Contribution Rates for Self-Employed (2026)
NII contributions are calculated as a percentage of your monthly income as reported to the Tax Authority. The 2026 rates are approximately:
- On income up to 60% of the average wage (approximately NIS 7,500/month): NII rate 6.72% + health insurance levy 3.10% = 9.82% total
- On income above that threshold: NII rate 11.23% + health insurance levy 3.10% = 14.33% total
The health insurance levy (3.10%) is the same for all income levels and is what entitles you to access the public healthcare system through your chosen health fund (kupat holim). You must choose one of Israel's four health funds β Clalit, Maccabi, Meuhedet, or Leumit β when registering with NII.
NII Contributions as a Tax Deduction
Of the NII contributions you pay, 52% is deductible from gross income when calculating income tax (Section 47(a)(5) of the Income Tax Ordinance). On NIS 36,000 in annual contributions, that is roughly NIS 18,720 off your taxable income.
6. New Immigrants (Olim): The 10-Year Tax Exemption on Self-Employment Income
Israel's Income Tax Ordinance gives new immigrants (Olim Hadashim) and returning long-term residents (Toshavim Hozrim Vatikim) a 10-year exemption from Israeli income tax on all income from foreign sources, running from the date of Aliyah.
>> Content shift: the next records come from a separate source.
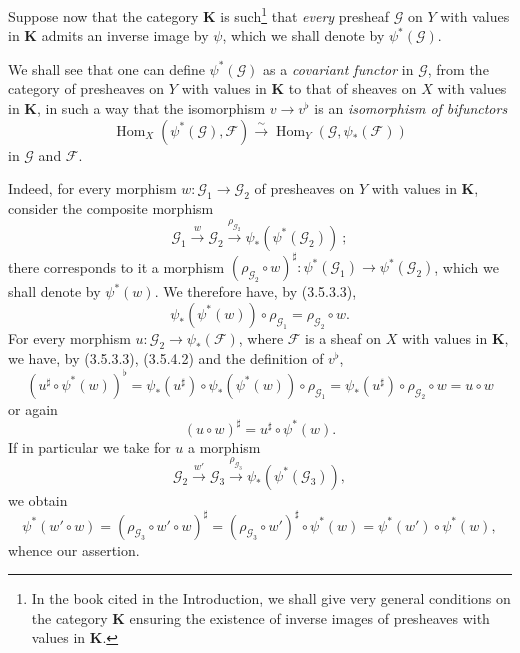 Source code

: 
\begin{env}[3.5.4]
\label{0.3.5.4}
Suppose now that the category $\boldsymbol{K}$ is such\footnote{In
the book cited in the Introduction, we shall give very
general conditions on the category $\boldsymbol{K}$ ensuring the existence of inverse
images of presheaves with values in $\boldsymbol{K}$.} that \emph{every}
presheaf $\mathcal{G}$ on $Y$ with values in $\boldsymbol{K}$ admits an
inverse image by $\psi$, which we shall denote by $\psi^*(\mathcal{G})$.

We shall see that one can define $\psi^*(\mathcal{G})$ as a \emph{covariant
functor} in $\mathcal{G}$, from the category of presheaves on $Y$ with
values in $\boldsymbol{K}$ to that of sheaves on $X$ with values in
$\boldsymbol{K}$, in such a way that the isomorphism $v\to v^\flat$ is an
\emph{isomorphism of bifunctors}
\begin{equation*}
  \operatorname{Hom}_X(\psi^*(\mathcal{G}),\mathcal{F})
  \xrightarrow{\sim}
  \operatorname{Hom}_Y(\mathcal{G},\psi_*(\mathcal{F}))
\tag{3.5.4.1}\label{0.3.5.4.1}
\end{equation*}
in $\mathcal{G}$ and $\mathcal{F}$.

Indeed, for every morphism
$w:\mathcal{G}_1\to\mathcal{G}_2$ of presheaves on $Y$ with values in
$\boldsymbol{K}$, consider the composite morphism
\[
  \mathcal{G}_1\xrightarrow{w}\mathcal{G}_2
  \xrightarrow{\rho_{\mathcal{G}_2}}
  \psi_*(\psi^*(\mathcal{G}_2))~;
\]
there corresponds to it a morphism
$(\rho_{\mathcal{G}_2}\circ w)^\sharp:
\psi^*(\mathcal{G}_1)\to\psi^*(\mathcal{G}_2)$, which we shall denote by
$\psi^*(w)$. We therefore have, by (3.5.3.3),
\begin{equation*}
  \psi_*(\psi^*(w))\circ\rho_{\mathcal{G}_1}
  =\rho_{\mathcal{G}_2}\circ w.
\tag{3.5.4.2}\label{0.3.5.4.2}
\end{equation*}
For every morphism $u:\mathcal{G}_2\to\psi_*(\mathcal{F})$, where
$\mathcal{F}$ is a sheaf on $X$ with values in $\boldsymbol{K}$, we have,
by (3.5.3.3), (3.5.4.2) and the definition of $v^\flat$,
\[
  (u^\sharp\circ\psi^*(w))^\flat
  =\psi_*(u^\sharp)\circ\psi_*(\psi^*(w))\circ\rho_{\mathcal{G}_1}
  =\psi_*(u^\sharp)\circ\rho_{\mathcal{G}_2}\circ w
  =u\circ w
\]
or again
\begin{equation*}
  (u\circ w)^\sharp=u^\sharp\circ\psi^*(w).
\tag{3.5.4.3}\label{0.3.5.4.3}
\end{equation*}
If in particular we take for $u$ a morphism
\[
  \mathcal{G}_2\xrightarrow{w'}\mathcal{G}_3
  \xrightarrow{\rho_{\mathcal{G}_3}}
  \psi_*(\psi^*(\mathcal{G}_3)),
\]
we obtain
\[
  \psi^*(w'\circ w)
  =(\rho_{\mathcal{G}_3}\circ w'\circ w)^\sharp
  =(\rho_{\mathcal{G}_3}\circ w')^\sharp\circ\psi^*(w)
  =\psi^*(w')\circ\psi^*(w),
\]
whence our assertion.


\end{env}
For a freelancer who keeps working with foreign clients after moving, that is a decade of Israeli income tax on those earnings at a rate of zero.
What the Exemption Covers
Amendment 168 to the Income Tax Ordinance (which applies to immigrants arriving from January 2007 onwards) exempts the following from Israeli income tax during the 10-year period:
- Freelance or consulting income earned from foreign clients, paid by foreign companies
- Business income from self-employment activity whose source is outside Israel
- Royalties, licensing fees, and similar passive income from foreign sources
- Investment income from foreign assets (dividends, interest, capital gains)
Income from Israeli clients is taxable from day one, regardless of immigration status. The exemption is strictly limited to the foreign portion of your income.
Reporting Obligations Still Apply
The exemption is not a reporting exemption. You must still file Form 1301 each April (or November with extension) and disclose your foreign income β marked as exempt β on the return. An Oleh who fails to file for several years, then tries to claim retroactive exemption, is in a weak legal position and may lose the benefit. The Tax Authority's International Taxation Division (at 125 Begin Road, Tel Aviv) can issue a formal ruling (Hahlatah) confirming the exemption if you need documentation for foreign tax purposes.
What the exemption does not cover
- NII contributions are still due on foreign income, even when that income is exempt from income tax
- If your combined Israeli and foreign turnover exceeds NIS 120,000, you may still need to register as Osek Murshe β though the foreign portion may qualify for 0% VAT under Section 30 of the VAT Law
- Any income from Israeli clients is fully taxable from the first shekel, regardless of your immigration date
Oleh Hadash Tax File Opening
When a new immigrant registers as self-employed, the Tax Authority's Aliyah Desk (available at major branches and through the Jewish Agency's joint processing) fast-tracks the opening of the tax file and flags it internally as an Oleh file entitled to the Amendment 168 exemption. Bring your teudat oleh (immigration certificate) and the exemption will be noted in your file from the outset, avoiding future disputes.